What the task asks - I need the lines below from the one with "- You are merciful;" down to the one with "These are just" reproduced exactly, both ends included, and nothing else.
———
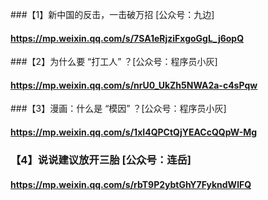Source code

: ###【1】新中国的反击，一击破万招 [公众号：九边]
#### https://mp.weixin.qq.com/s/7SA1eRjziFxgoGgL_j6opQ

###【2】为什么要 “打工人” ？[公众号：程序员小灰]
#### https://mp.weixin.qq.com/s/nrU0_UkZh5NWA2a-c4sPqw

###【3】漫画：什么是 “模因” ？[公众号：程序员小灰]
#### https://mp.weixin.qq.com/s/1xI4QPCtQjYEACcQQpW-Mg

### 【4】说说建议放开三胎 [公众号：连岳]
#### https://mp.weixin.qq.com/s/rbT9P2ybtGhY7FykndWlFQ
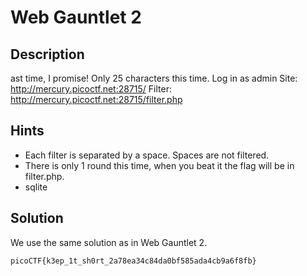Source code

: # Web Gauntlet 2

## Description
ast time, I promise! Only 25 characters this time. Log in as admin Site: http://mercury.picoctf.net:28715/ Filter: http://mercury.picoctf.net:28715/filter.php

## Hints
- Each filter is separated by a space. Spaces are not filtered.
- There is only 1 round this time, when you beat it the flag will be in filter.php.
- sqlite

## Solution
We use the same solution as in Web Gauntlet 2.

`picoCTF{k3ep_1t_sh0rt_2a78ea34c84da0bf585ada4cb9a6f8fb}`
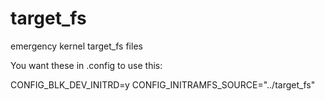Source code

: target_fs
=========

emergency kernel target_fs files

You want these in .config to use this:

CONFIG_BLK_DEV_INITRD=y
CONFIG_INITRAMFS_SOURCE="../target_fs"
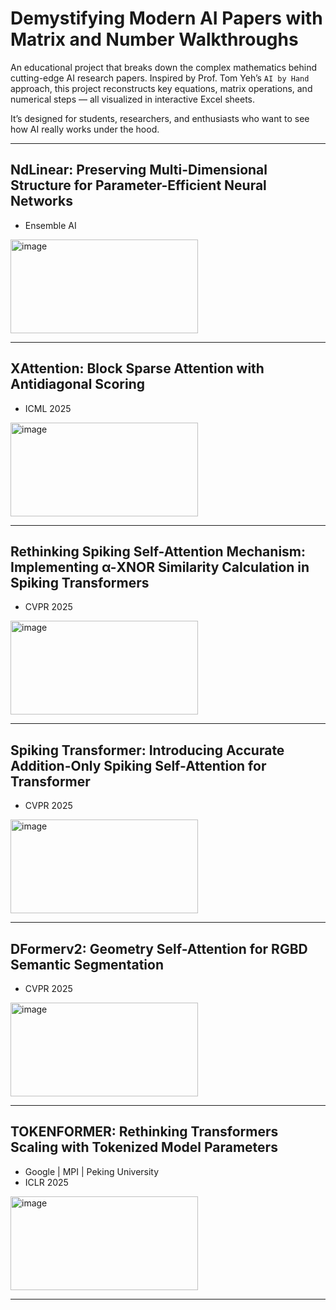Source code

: # Demystifying Modern AI Papers with Matrix and Number Walkthroughs

An educational project that breaks down the complex mathematics behind cutting-edge AI research papers. Inspired by Prof. Tom Yeh’s `AI by Hand` approach, this project reconstructs key equations, matrix operations, and numerical steps — all visualized in interactive Excel sheets.

It’s designed for students, researchers, and enthusiasts who want to see how AI really works under the hood.

---
## NdLinear: Preserving Multi-Dimensional Structure for Parameter-Efficient Neural Networks
- Ensemble AI

<img width="300" height="150" alt="image" src="https://github.com/user-attachments/assets/3113f814-1713-4658-bd86-a073bfa8aa31" />

---
## XAttention: Block Sparse Attention with Antidiagonal Scoring
- ICML 2025
  
<img width="300" height="150" alt="image" src="https://github.com/user-attachments/assets/30b666f3-dd32-4aa9-9583-1c7d6f6875c8" />

---

## Rethinking Spiking Self-Attention Mechanism: Implementing α-XNOR Similarity Calculation in Spiking Transformers
- CVPR 2025

<img width="300" height="150" alt="image" src="https://github.com/user-attachments/assets/fbc5f90a-225d-47ec-ae3a-0081d31146fb" />

---

## Spiking Transformer: Introducing Accurate Addition-Only Spiking Self-Attention for Transformer
- CVPR 2025
<img width="300" height="150" alt="image" src="https://github.com/user-attachments/assets/56e9ca6c-8981-4675-a775-993eddc5686f" />

---

## DFormerv2: Geometry Self-Attention for RGBD Semantic Segmentation
- CVPR 2025
  
<img width="300" height="150" alt="image" src="https://github.com/user-attachments/assets/e97e7592-24f1-4286-a7ea-aaeeb4d566e4" />

---

## TOKENFORMER: Rethinking Transformers Scaling with Tokenized Model Parameters
- Google | MPI | Peking University
- ICLR 2025
  
<img width="300" height="150" alt="image" src="https://github.com/user-attachments/assets/ca8c5dc2-19fb-4145-8af0-8bbdf0bb3ef1" />

---






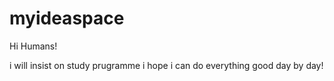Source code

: # myideaspace

Hi Humans!

i will insist on study prugramme
i hope i can do everything good day by day!
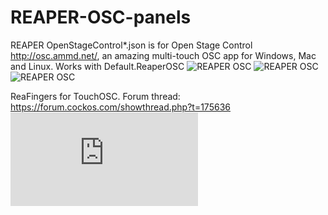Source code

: # REAPER-OSC-panels

REAPER OpenStageControl*.json is for Open Stage Control http://osc.ammd.net/, an amazing multi-touch OSC app for Windows, Mac and Linux. Works with Default.ReaperOSC
![REAPER OSC](https://github.com/ThrashJazzAssassin/REAPER-OSC-panels/blob/master/ReaperOSCtja0.1.7-1.PNG)
![REAPER OSC](https://github.com/ThrashJazzAssassin/REAPER-OSC-panels/blob/master/ReaperOSCtja0.1.7-2.PNG)
![REAPER OSC](https://github.com/ThrashJazzAssassin/REAPER-OSC-panels/blob/master/ReaperOSCtja0.1.7-3.PNG)

ReaFingers for TouchOSC. Forum thread: https://forum.cockos.com/showthread.php?t=175636
![REAPER OSC](http://forum.cockos.com/attachment.php?attachmentid=27861&stc=1&d=1460729145)

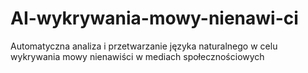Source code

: # AI-wykrywania-mowy-nienawi-ci
Automatyczna analiza i przetwarzanie języka naturalnego w celu wykrywania mowy nienawiści w mediach społecznościowych
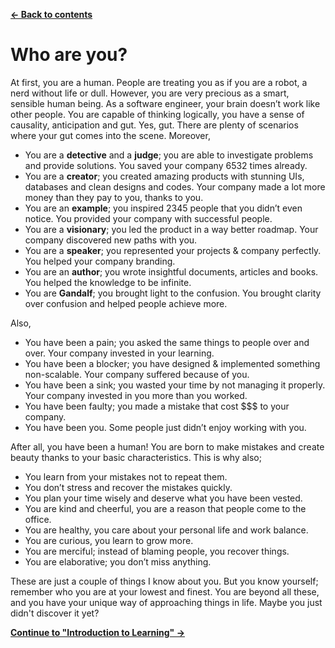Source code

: [**← Back to contents**](../../common/contents.md)

# Who are you?

At first, you are a human. People are treating you as if you are a robot, a nerd without life or dull. However, you are very precious as a smart, sensible human being. As a software engineer, your brain doesn’t work like other people. You are capable of thinking logically, you have a sense of causality, anticipation and gut. Yes, gut. There are plenty of scenarios where your gut comes into the scene. Moreover,

- You are a **detective** and a **judge**; you are able to investigate problems and provide solutions. You saved your company 6532 times already.
- You are a **creator**; you created amazing products with stunning UIs, databases and clean designs and codes. Your company made a lot more money than they pay to you, thanks to you.
- You are an **example**; you inspired 2345 people that you didn’t even notice. You provided your company with successful people.
- You are a **visionary**; you led the product in a way better roadmap. Your company discovered new paths with you.
- You are a **speaker**; you represented your projects & company perfectly. You helped your company branding.
- You are an **author**; you wrote insightful documents, articles and books. You helped the knowledge to be infinite.
- You are **Gandalf**; you brought light to the confusion. You brought clarity over confusion and helped people achieve more.

Also,

- You have been a pain; you asked the same things to people over and over. Your company invested in your learning.
- You have been a blocker; you have designed & implemented something non-scalable. Your company suffered because of you.
- You have been a sink; you wasted your time by not managing it properly. Your company invested in you more than you worked.
- You have been faulty; you made a mistake that cost $$$ to your company.
- You have been you. Some people just didn’t enjoy working with you.

After all, you have been a human! You are born to make mistakes and create beauty thanks to your basic characteristics. This is why also;

- You learn from your mistakes not to repeat them.
- You don’t stress and recover the mistakes quickly.
- You plan your time wisely and deserve what you have been vested.
- You are kind and cheerful, you are a reason that people come to the office.
- You are healthy, you care about your personal life and work balance.
- You are curious, you learn to grow more.
- You are merciful; instead of blaming people, you recover things.
- You are elaborative; you don’t miss anything.

These are just a couple of things I know about you. But you know yourself; remember who you are at your lowest and finest. You are beyond all these, and you have your unique way of approaching things in life. Maybe you just didn't discover it yet?

[**Continue to "Introduction to Learning" →**](introduction_to_learning.md)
———
Your response -
- You are merciful; instead of blaming people, you recover things.
- You are elaborative; you don’t miss anything.

These are just a couple of things I know about you. But you know yourself; remember who you are at your lowest and finest. You are beyond all these, and you have your unique way of approaching things in life. Maybe you just didn't discover it yet?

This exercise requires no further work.